Any suggestions would be helpful.
TIA
Sandi

5 replies
Rylan Posted 3 Oct 2009 , 9:37pm
post #2 of 6

I just use chocolate thinned with shortening.

Anyways, the key is consistency. Not to thick and not to thin. To get some really nice drippings, you pipe the top edge with chocolate, letting it drip onto the sides. When done, just fill the center. Am I making any sense?

cakenutz Posted 3 Oct 2009 , 9:44pm
post #3 of 6

After I make ganache (!# semi sweet c chips in @ cups hot cream) I let it cool way down but still pourable if your cake is cold it will really run down sides slow HTH

SandiOh Posted 3 Oct 2009 , 10:00pm
post #4 of 6
Quote:
Originally Posted by Rylan

I just use chocolate thinned with shortening.

Anyways, the key is consistency. Not to thick and not to thin. To get some really nice drippings, you pipe the top edge with chocolate, letting it drip onto the sides. When done, just fill the center. Am I making any sense?




I understand. how much chocolate/shortening? would you put the chocolate on a cool cake, then after applying the chocolate place it in the fridge for a few minutes to set?

KitchenKat Posted 4 Oct 2009 , 1:17am
post #5 of 6

I use about 1 cup chocolate to 1 1/4 cups cream - rough proportions. If you want it to keep a sheen even when refrigerated, add about a tsp of light corn syrup. You really can't mess up this one unless you make the ganache too thick. Cool the ganache till it's the consistency of honey. IMPORTANT: Honey consistency will flow all the way to the base of the cake in random drips. If you want a glaze that stops midway down the sides, cool ganache to just a tad thicker than honey.

Cover the cake with BC (I use IMBC or SMBC) and chill really well. This is key. The BC must also be very smooth or any lump or bump will show up and mar the surface.

Put the very cold cake on a cooling rack and place a foil lined baking sheet under the rack.
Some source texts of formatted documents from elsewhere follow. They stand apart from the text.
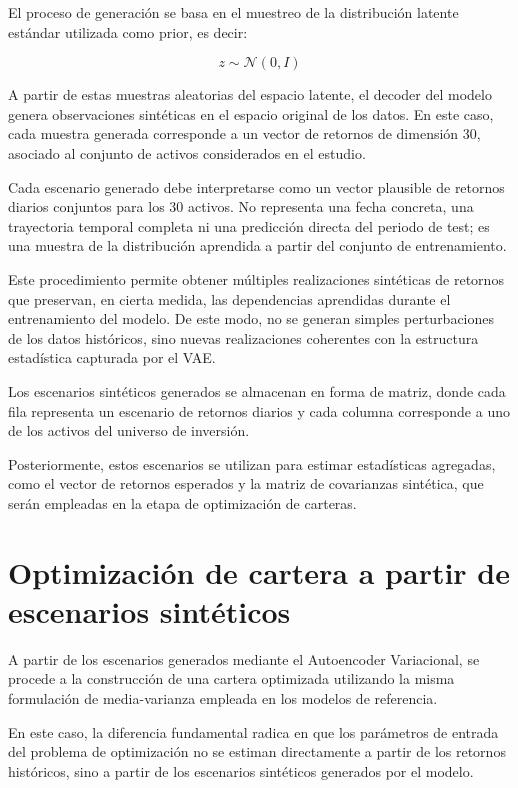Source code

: El proceso de generación se basa en el muestreo de la distribución latente estándar utilizada como prior, es decir:

\begin{equation}
z \sim \mathcal{N}(0, I)
\end{equation}

A partir de estas muestras aleatorias del espacio latente, el decoder del modelo genera observaciones sintéticas en el espacio original de los datos. En este caso, cada muestra generada corresponde a un vector de retornos de dimensión 30, asociado al conjunto de activos considerados en el estudio.

Cada escenario generado debe interpretarse como un vector plausible de retornos diarios conjuntos para los 30 activos. No representa una fecha concreta, una trayectoria temporal completa ni una predicción directa del periodo de test; es una muestra de la distribución aprendida a partir del conjunto de entrenamiento.

Este procedimiento permite obtener múltiples realizaciones sintéticas de retornos que preservan, en cierta medida, las dependencias aprendidas durante el entrenamiento del modelo. De este modo, no se generan simples perturbaciones de los datos históricos, sino nuevas realizaciones coherentes con la estructura estadística capturada por el VAE.

Los escenarios sintéticos generados se almacenan en forma de matriz, donde cada fila representa un escenario de retornos diarios y cada columna corresponde a uno de los activos del universo de inversión.

Posteriormente, estos escenarios se utilizan para estimar estadísticas agregadas, como el vector de retornos esperados y la matriz de covarianzas sintética, que serán empleadas en la etapa de optimización de carteras.

\section{Optimización de cartera a partir de escenarios sintéticos}

A partir de los escenarios generados mediante el Autoencoder Variacional, se procede a la construcción de una cartera optimizada utilizando la misma formulación de media-varianza empleada en los modelos de referencia.

En este caso, la diferencia fundamental radica en que los parámetros de entrada del problema de optimización no se estiman directamente a partir de los retornos históricos, sino a partir de los escenarios sintéticos generados por el modelo.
Pour the ganache on the center of the cake's surface. Keep pouring slowly and watch the ganache spread out and drip over the sides.

Rylan - I'm curious. Does chocolate with shortening have a smooth, soft consistency like ganache or a more of a firm coating? The coating is what I get when I mix choco and shortening.

Rylan Posted 5 Oct 2009 , 8:21am
post #6 of 6

SandiOh, I really don't measure the amount of shortening--so I can't really help on that. I hope someone will chime in and give you the ratio. If you want to use ganache, I suggest you pipe the top edges until it drips down and then fill in the center. If it isn't smooth in the center, just use a hot spatula (dipped in water and then wiped off) to smooth it.

KitchenKat, when I make cake truffles, that is what I used to coat them and you can't really tell the difference whether it has shortening or not (once it has hardened). The only difference you will see is the process of coating it because the chocolate will be thinner, giving you a smooth coating. If you will cover a whole cake with chocolate, I'd rather go for ganache because you get more and it is a lot cheaper.